- WORK ITEM
Search the entries below for "latente". Report each line where it occurs.

[Saved entries]
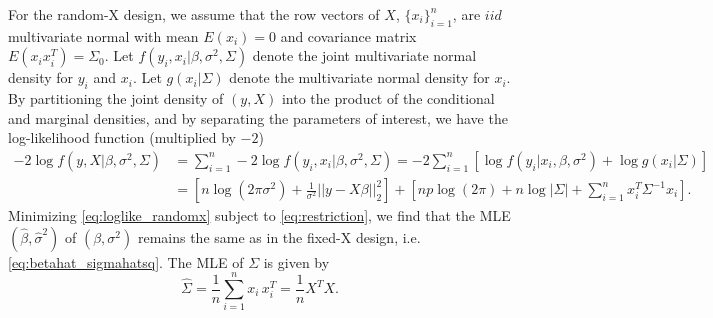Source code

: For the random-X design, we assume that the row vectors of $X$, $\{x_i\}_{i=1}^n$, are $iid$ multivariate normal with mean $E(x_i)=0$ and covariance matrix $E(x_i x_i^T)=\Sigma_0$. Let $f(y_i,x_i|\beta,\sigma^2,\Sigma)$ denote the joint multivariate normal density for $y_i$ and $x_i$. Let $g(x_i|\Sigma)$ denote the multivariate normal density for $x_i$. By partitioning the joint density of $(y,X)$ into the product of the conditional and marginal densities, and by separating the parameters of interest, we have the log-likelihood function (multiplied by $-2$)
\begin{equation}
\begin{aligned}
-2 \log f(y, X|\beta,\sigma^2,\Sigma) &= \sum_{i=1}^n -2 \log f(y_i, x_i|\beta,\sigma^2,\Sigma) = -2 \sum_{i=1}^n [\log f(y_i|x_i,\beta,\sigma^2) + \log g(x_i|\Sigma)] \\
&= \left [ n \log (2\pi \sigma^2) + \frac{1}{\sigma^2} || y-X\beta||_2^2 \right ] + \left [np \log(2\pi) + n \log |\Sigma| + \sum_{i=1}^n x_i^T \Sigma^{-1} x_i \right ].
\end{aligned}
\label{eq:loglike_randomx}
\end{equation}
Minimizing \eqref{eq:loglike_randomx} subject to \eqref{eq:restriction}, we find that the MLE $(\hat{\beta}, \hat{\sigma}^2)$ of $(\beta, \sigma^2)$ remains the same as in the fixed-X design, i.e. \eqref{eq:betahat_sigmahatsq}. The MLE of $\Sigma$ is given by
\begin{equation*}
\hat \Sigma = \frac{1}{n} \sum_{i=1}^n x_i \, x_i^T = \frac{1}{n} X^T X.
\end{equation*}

==

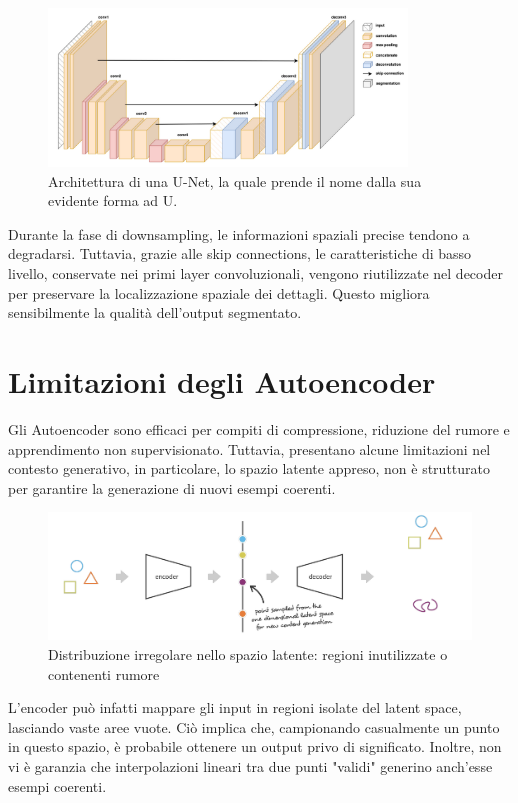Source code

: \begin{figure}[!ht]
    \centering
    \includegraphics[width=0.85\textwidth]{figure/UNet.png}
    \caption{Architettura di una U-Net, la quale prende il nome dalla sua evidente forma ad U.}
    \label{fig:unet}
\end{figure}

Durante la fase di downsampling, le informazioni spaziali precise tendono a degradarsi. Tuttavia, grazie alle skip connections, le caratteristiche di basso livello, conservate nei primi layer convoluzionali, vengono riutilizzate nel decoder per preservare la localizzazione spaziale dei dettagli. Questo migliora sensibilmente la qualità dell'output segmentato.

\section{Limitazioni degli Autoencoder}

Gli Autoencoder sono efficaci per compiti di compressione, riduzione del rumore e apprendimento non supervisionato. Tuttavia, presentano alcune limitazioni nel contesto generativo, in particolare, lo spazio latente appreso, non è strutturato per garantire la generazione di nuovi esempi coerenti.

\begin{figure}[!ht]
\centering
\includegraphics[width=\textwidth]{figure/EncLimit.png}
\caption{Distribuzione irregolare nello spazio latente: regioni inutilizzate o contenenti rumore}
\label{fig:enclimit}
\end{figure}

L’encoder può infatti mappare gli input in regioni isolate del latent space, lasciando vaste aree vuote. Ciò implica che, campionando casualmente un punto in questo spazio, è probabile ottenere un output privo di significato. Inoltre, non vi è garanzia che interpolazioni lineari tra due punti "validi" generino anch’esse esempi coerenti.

- EXPECTED ANSWER
Gli Autoencoder sono efficaci per compiti di compressione, riduzione del rumore e apprendimento non supervisionato. Tuttavia, presentano alcune limitazioni nel contesto generativo, in particolare, lo spazio latente appreso, non è strutturato per garantire la generazione di nuovi esempi coerenti.
\caption{Distribuzione irregolare nello spazio latente: regioni inutilizzate o contenenti rumore}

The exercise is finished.